* _Problem to work on_: Return all of the entries word for word, but omit the pictures they contain.
==========
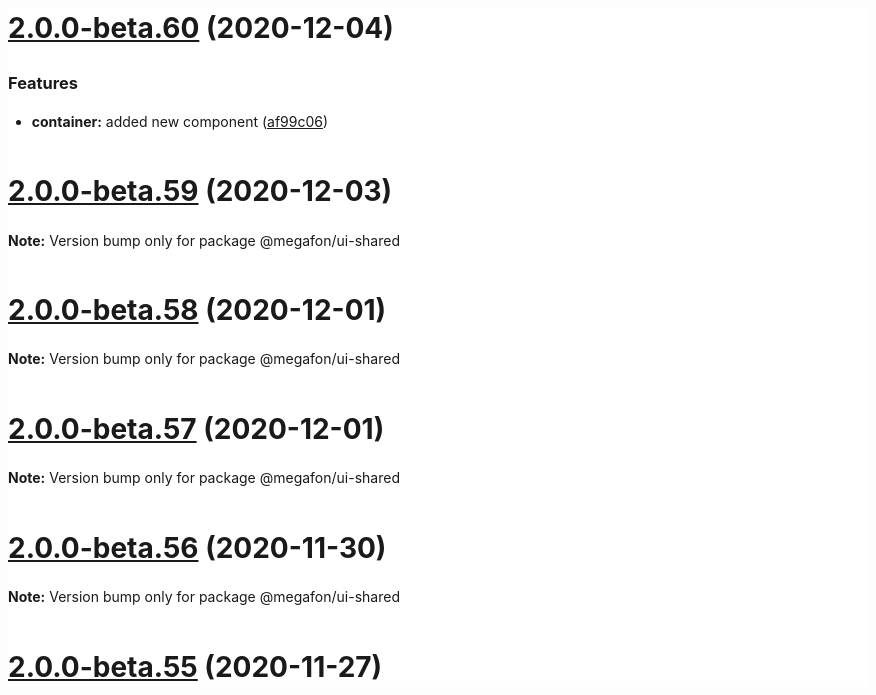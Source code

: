 



# [2.0.0-beta.60](https://github.com/MegafonWebLab/megafon-ui/compare/@megafon/ui-shared@2.0.0-beta.59...@megafon/ui-shared@2.0.0-beta.60) (2020-12-04)


### Features

* **container:** added new component ([af99c06](https://github.com/MegafonWebLab/megafon-ui/commit/af99c06bcf279ae093789064b95d7f7ecaf44b8b))





# [2.0.0-beta.59](https://github.com/MegafonWebLab/megafon-ui/compare/@megafon/ui-shared@2.0.0-beta.58...@megafon/ui-shared@2.0.0-beta.59) (2020-12-03)

**Note:** Version bump only for package @megafon/ui-shared





# [2.0.0-beta.58](https://github.com/MegafonWebLab/megafon-ui/compare/@megafon/ui-shared@2.0.0-beta.57...@megafon/ui-shared@2.0.0-beta.58) (2020-12-01)

**Note:** Version bump only for package @megafon/ui-shared





# [2.0.0-beta.57](https://github.com/MegafonWebLab/megafon-ui/compare/@megafon/ui-shared@2.0.0-beta.56...@megafon/ui-shared@2.0.0-beta.57) (2020-12-01)

**Note:** Version bump only for package @megafon/ui-shared





# [2.0.0-beta.56](https://github.com/MegafonWebLab/megafon-ui/compare/@megafon/ui-shared@2.0.0-beta.55...@megafon/ui-shared@2.0.0-beta.56) (2020-11-30)

**Note:** Version bump only for package @megafon/ui-shared





# [2.0.0-beta.55](https://github.com/MegafonWebLab/megafon-ui/compare/@megafon/ui-shared@2.0.0-beta.54...@megafon/ui-shared@2.0.0-beta.55) (2020-11-27)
==========
* _Answer section_:
Source code

: 



# [2.0.0-beta.60](https://github.com/MegafonWebLab/megafon-ui/compare/@megafon/ui-shared@2.0.0-beta.59...@megafon/ui-shared@2.0.0-beta.60) (2020-12-04)


### Features

* **container:** added new component ([af99c06](https://github.com/MegafonWebLab/megafon-ui/commit/af99c06bcf279ae093789064b95d7f7ecaf44b8b))





# [2.0.0-beta.59](https://github.com/MegafonWebLab/megafon-ui/compare/@megafon/ui-shared@2.0.0-beta.58...@megafon/ui-shared@2.0.0-beta.59) (2020-12-03)

**Note:** Version bump only for package @megafon/ui-shared





# [2.0.0-beta.58](https://github.com/MegafonWebLab/megafon-ui/compare/@megafon/ui-shared@2.0.0-beta.57...@megafon/ui-shared@2.0.0-beta.58) (2020-12-01)

**Note:** Version bump only for package @megafon/ui-shared





# [2.0.0-beta.57](https://github.com/MegafonWebLab/megafon-ui/compare/@megafon/ui-shared@2.0.0-beta.56...@megafon/ui-shared@2.0.0-beta.57) (2020-12-01)

**Note:** Version bump only for package @megafon/ui-shared





# [2.0.0-beta.56](https://github.com/MegafonWebLab/megafon-ui/compare/@megafon/ui-shared@2.0.0-beta.55...@megafon/ui-shared@2.0.0-beta.56) (2020-11-30)

**Note:** Version bump only for package @megafon/ui-shared





# [2.0.0-beta.55](https://github.com/MegafonWebLab/megafon-ui/compare/@megafon/ui-shared@2.0.0-beta.54...@megafon/ui-shared@2.0.0-beta.55) (2020-11-27)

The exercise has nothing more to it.